Set down all of the entries word for word, omitting the images they contain.

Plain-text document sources
▽

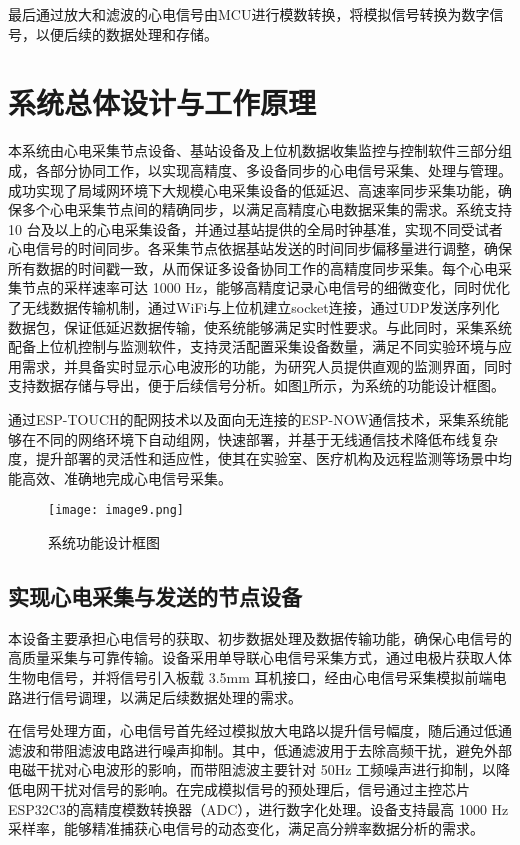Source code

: 最后通过放大和滤波的心电信号由MCU进行模数转换，将模拟信号转换为数字信号，以便后续的数据处理和存储。

\newpage    %


\section{系统总体设计与工作原理}

本系统由心电采集节点设备、基站设备及上位机数据收集监控与控制软件三部分组成，各部分协同工作，以实现高精度、多设备同步的心电信号采集、处理与管理。成功实现了局域网环境下大规模心电采集设备的低延迟、高速率同步采集功能，确保多个心电采集节点间的精确同步，以满足高精度心电数据采集的需求。系统支持 10 台及以上的心电采集设备，并通过基站提供的全局时钟基准，实现不同受试者心电信号的时间同步。各采集节点依据基站发送的时间同步偏移量进行调整，确保所有数据的时间戳一致，从而保证多设备协同工作的高精度同步采集。每个心电采集节点的采样速率可达 1000 Hz，能够高精度记录心电信号的细微变化，同时优化了无线数据传输机制，通过WiFi与上位机建立socket连接，通过UDP发送序列化数据包，保证低延迟数据传输，使系统能够满足实时性要求。与此同时，采集系统配备上位机控制与监测软件，支持灵活配置采集设备数量，满足不同实验环境与应用需求，并具备实时显示心电波形的功能，为研究人员提供直观的监测界面，同时支持数据存储与导出，便于后续信号分析。如图\ref{F.ECG_image9}所示，为系统的功能设计框图。

通过ESP-TOUCH的配网技术以及面向无连接的ESP-NOW通信技术，采集系统能够在不同的网络环境下自动组网，快速部署，并基于无线通信技术降低布线复杂度，提升部署的灵活性和适应性，使其在实验室、医疗机构及远程监测等场景中均能高效、准确地完成心电信号采集。

\begin{figure}[hbt]
    \centering
    \texttt{[image: image9.png]}
    \caption{系统功能设计框图}
    \label{F.ECG_image9}
\end{figure}

\subsection{实现心电采集与发送的节点设备}

本设备主要承担心电信号的获取、初步数据处理及数据传输功能，确保心电信号的高质量采集与可靠传输。设备采用单导联心电信号采集方式，通过电极片获取人体生物电信号，并将信号引入板载 3.5mm 耳机接口，经由心电信号采集模拟前端电路进行信号调理，以满足后续数据处理的需求。

在信号处理方面，心电信号首先经过模拟放大电路以提升信号幅度，随后通过低通滤波和带阻滤波电路进行噪声抑制。其中，低通滤波用于去除高频干扰，避免外部电磁干扰对心电波形的影响，而带阻滤波主要针对 50Hz 工频噪声进行抑制，以降低电网干扰对信号的影响。在完成模拟信号的预处理后，信号通过主控芯片ESP32C3的高精度模数转换器（ADC），进行数字化处理。设备支持最高 1000 Hz 采样率，能够精准捕获心电信号的动态变化，满足高分辨率数据分析的需求。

△

> _Completed task_
Source code

: 最后通过放大和滤波的心电信号由MCU进行模数转换，将模拟信号转换为数字信号，以便后续的数据处理和存储。

\newpage    %


\section{系统总体设计与工作原理}

本系统由心电采集节点设备、基站设备及上位机数据收集监控与控制软件三部分组成，各部分协同工作，以实现高精度、多设备同步的心电信号采集、处理与管理。成功实现了局域网环境下大规模心电采集设备的低延迟、高速率同步采集功能，确保多个心电采集节点间的精确同步，以满足高精度心电数据采集的需求。系统支持 10 台及以上的心电采集设备，并通过基站提供的全局时钟基准，实现不同受试者心电信号的时间同步。各采集节点依据基站发送的时间同步偏移量进行调整，确保所有数据的时间戳一致，从而保证多设备协同工作的高精度同步采集。每个心电采集节点的采样速率可达 1000 Hz，能够高精度记录心电信号的细微变化，同时优化了无线数据传输机制，通过WiFi与上位机建立socket连接，通过UDP发送序列化数据包，保证低延迟数据传输，使系统能够满足实时性要求。与此同时，采集系统配备上位机控制与监测软件，支持灵活配置采集设备数量，满足不同实验环境与应用需求，并具备实时显示心电波形的功能，为研究人员提供直观的监测界面，同时支持数据存储与导出，便于后续信号分析。如图\ref{F.ECG_image9}所示，为系统的功能设计框图。

通过ESP-TOUCH的配网技术以及面向无连接的ESP-NOW通信技术，采集系统能够在不同的网络环境下自动组网，快速部署，并基于无线通信技术降低布线复杂度，提升部署的灵活性和适应性，使其在实验室、医疗机构及远程监测等场景中均能高效、准确地完成心电信号采集。

\begin{figure}[hbt]
    \centering
    \texttt{[image: image9.png]}
    \caption{系统功能设计框图}
    \label{F.ECG_image9}
\end{figure}

\subsection{实现心电采集与发送的节点设备}

本设备主要承担心电信号的获取、初步数据处理及数据传输功能，确保心电信号的高质量采集与可靠传输。设备采用单导联心电信号采集方式，通过电极片获取人体生物电信号，并将信号引入板载 3.5mm 耳机接口，经由心电信号采集模拟前端电路进行信号调理，以满足后续数据处理的需求。

在信号处理方面，心电信号首先经过模拟放大电路以提升信号幅度，随后通过低通滤波和带阻滤波电路进行噪声抑制。其中，低通滤波用于去除高频干扰，避免外部电磁干扰对心电波形的影响，而带阻滤波主要针对 50Hz 工频噪声进行抑制，以降低电网干扰对信号的影响。在完成模拟信号的预处理后，信号通过主控芯片ESP32C3的高精度模数转换器（ADC），进行数字化处理。设备支持最高 1000 Hz 采样率，能够精准捕获心电信号的动态变化，满足高分辨率数据分析的需求。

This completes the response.